▸ Instructions to follow
Return the data below exactly, but only from the line containing "voidは引数や戻り値を持たないことを表す特殊な型である。" through the line containing "戻り値型がvoidの式は文コンテキストからしか呼び出すことができない。", with both of those lines included.

▸ Data supplied

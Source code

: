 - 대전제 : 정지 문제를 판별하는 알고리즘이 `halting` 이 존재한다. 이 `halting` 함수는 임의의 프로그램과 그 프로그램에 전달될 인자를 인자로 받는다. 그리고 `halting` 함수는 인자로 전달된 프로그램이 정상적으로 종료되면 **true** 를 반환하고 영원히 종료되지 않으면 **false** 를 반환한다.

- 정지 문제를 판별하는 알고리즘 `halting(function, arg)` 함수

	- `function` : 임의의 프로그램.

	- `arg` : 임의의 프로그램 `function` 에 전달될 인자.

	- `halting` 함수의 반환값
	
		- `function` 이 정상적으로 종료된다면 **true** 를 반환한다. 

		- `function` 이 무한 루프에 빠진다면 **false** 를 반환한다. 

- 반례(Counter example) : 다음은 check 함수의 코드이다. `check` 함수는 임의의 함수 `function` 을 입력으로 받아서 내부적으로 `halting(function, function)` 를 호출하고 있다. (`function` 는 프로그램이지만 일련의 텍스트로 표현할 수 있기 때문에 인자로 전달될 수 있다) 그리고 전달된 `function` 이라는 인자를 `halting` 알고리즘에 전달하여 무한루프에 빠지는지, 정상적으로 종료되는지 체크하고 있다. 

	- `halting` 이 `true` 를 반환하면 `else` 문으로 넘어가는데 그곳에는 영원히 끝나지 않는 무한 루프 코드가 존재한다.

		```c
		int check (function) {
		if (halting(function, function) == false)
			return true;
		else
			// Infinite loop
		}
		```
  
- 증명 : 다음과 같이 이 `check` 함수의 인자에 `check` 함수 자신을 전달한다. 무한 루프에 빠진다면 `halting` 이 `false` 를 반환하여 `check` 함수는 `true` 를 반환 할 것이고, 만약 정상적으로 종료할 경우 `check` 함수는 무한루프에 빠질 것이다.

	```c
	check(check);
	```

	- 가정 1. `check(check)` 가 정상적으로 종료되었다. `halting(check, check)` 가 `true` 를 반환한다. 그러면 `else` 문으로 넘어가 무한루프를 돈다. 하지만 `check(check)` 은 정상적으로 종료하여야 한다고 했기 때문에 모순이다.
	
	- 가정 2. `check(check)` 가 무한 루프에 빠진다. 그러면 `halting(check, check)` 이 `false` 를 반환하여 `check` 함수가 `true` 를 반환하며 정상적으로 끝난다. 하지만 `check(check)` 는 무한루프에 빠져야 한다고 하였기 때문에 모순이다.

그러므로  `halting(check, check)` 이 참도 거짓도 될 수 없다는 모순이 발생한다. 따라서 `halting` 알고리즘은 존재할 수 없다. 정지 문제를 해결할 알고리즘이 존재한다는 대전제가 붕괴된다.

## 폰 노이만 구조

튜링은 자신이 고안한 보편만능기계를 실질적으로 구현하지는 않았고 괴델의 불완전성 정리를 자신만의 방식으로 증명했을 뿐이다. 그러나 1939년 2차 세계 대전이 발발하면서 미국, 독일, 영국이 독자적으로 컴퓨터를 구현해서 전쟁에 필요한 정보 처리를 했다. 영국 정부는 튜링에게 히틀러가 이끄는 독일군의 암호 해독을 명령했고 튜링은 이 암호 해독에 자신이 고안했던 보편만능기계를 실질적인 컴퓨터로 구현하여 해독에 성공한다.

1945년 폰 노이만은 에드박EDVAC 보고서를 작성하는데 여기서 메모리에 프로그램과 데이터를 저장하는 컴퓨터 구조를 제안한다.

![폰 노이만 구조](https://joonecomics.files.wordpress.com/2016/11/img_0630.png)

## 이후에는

* * *

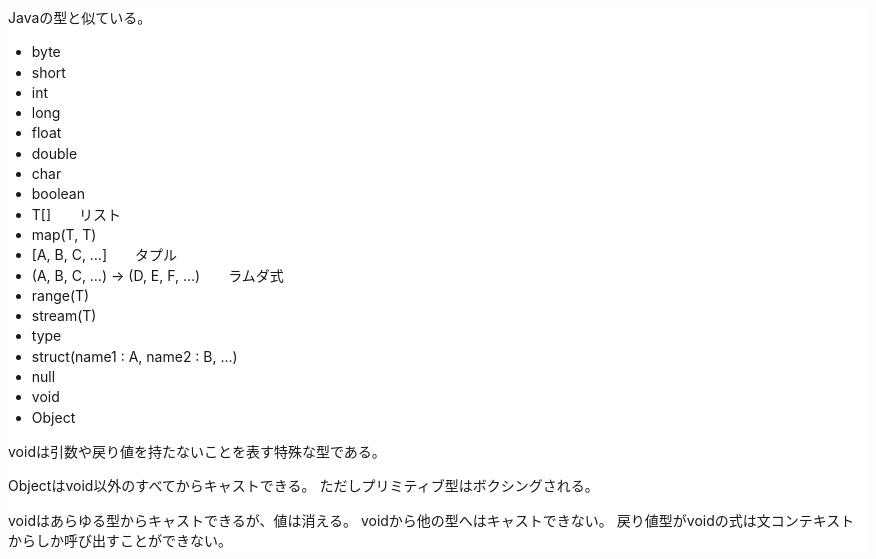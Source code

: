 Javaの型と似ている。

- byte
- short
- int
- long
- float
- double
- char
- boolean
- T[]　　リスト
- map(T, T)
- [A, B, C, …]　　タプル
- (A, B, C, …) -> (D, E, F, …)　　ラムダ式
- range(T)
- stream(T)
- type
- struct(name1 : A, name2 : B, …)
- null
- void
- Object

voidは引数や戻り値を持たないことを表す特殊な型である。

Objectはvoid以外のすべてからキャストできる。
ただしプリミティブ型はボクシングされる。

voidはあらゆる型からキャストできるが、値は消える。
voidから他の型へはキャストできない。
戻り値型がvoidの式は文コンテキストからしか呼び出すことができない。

--

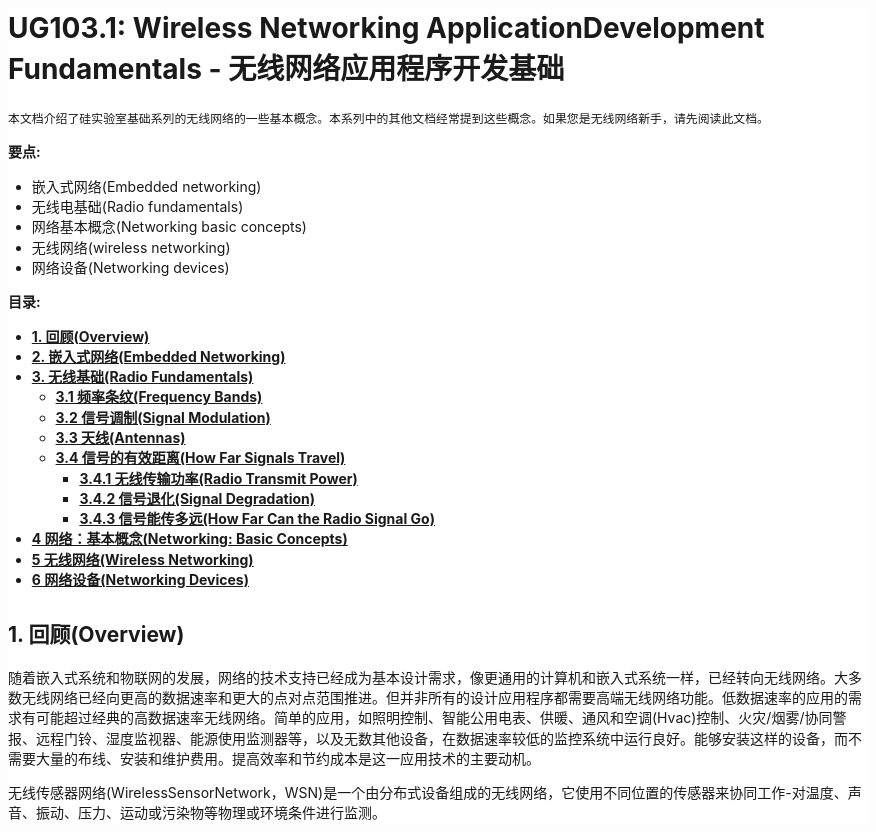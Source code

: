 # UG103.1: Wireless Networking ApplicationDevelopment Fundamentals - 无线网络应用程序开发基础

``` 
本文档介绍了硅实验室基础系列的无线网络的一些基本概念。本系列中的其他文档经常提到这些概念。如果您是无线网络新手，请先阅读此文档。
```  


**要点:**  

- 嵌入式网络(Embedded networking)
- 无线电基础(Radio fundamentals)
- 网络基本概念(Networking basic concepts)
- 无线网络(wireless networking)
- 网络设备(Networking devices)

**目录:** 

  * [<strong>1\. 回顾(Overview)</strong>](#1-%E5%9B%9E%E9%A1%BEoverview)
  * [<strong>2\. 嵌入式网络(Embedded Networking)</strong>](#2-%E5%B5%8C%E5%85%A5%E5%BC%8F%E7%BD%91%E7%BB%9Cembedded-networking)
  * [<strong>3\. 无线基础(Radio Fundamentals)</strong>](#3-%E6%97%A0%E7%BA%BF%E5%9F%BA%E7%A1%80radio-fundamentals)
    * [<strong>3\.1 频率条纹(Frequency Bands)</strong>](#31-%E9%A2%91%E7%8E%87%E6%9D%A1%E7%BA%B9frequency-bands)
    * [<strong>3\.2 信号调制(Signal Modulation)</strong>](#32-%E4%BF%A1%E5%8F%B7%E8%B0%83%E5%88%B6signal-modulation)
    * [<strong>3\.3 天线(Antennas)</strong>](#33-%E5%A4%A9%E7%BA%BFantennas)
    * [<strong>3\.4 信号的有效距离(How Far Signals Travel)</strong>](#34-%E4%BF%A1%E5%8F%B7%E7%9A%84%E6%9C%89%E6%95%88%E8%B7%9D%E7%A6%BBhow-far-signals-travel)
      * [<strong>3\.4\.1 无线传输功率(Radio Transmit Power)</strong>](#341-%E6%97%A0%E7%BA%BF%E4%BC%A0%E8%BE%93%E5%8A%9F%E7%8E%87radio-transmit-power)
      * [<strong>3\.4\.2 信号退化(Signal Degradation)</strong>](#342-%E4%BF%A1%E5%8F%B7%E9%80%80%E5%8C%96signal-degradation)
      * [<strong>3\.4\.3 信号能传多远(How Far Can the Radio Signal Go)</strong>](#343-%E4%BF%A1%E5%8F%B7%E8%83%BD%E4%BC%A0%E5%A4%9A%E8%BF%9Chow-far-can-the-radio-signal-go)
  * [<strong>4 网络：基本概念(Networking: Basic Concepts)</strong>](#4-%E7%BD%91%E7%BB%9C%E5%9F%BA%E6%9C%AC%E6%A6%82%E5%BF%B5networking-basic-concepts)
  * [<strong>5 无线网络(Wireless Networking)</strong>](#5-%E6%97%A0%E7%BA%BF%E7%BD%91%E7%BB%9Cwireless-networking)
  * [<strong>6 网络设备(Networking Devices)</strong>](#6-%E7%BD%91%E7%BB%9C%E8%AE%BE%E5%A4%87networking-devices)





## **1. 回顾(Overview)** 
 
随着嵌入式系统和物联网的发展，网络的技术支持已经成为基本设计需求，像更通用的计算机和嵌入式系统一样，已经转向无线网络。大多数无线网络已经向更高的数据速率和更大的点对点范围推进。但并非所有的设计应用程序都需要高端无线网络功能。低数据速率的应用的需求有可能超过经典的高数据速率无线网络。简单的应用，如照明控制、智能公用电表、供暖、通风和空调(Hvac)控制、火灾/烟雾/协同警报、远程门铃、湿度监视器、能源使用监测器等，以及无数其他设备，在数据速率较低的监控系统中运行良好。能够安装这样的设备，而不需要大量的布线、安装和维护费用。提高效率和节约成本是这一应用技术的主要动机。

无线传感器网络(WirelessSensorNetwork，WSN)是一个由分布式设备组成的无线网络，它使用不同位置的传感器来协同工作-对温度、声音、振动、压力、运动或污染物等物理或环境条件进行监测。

▸ Solution to the exercise
voidは引数や戻り値を持たないことを表す特殊な型である。

Objectはvoid以外のすべてからキャストできる。
ただしプリミティブ型はボクシングされる。

voidはあらゆる型からキャストできるが、値は消える。
voidから他の型へはキャストできない。
戻り値型がvoidの式は文コンテキストからしか呼び出すことができない。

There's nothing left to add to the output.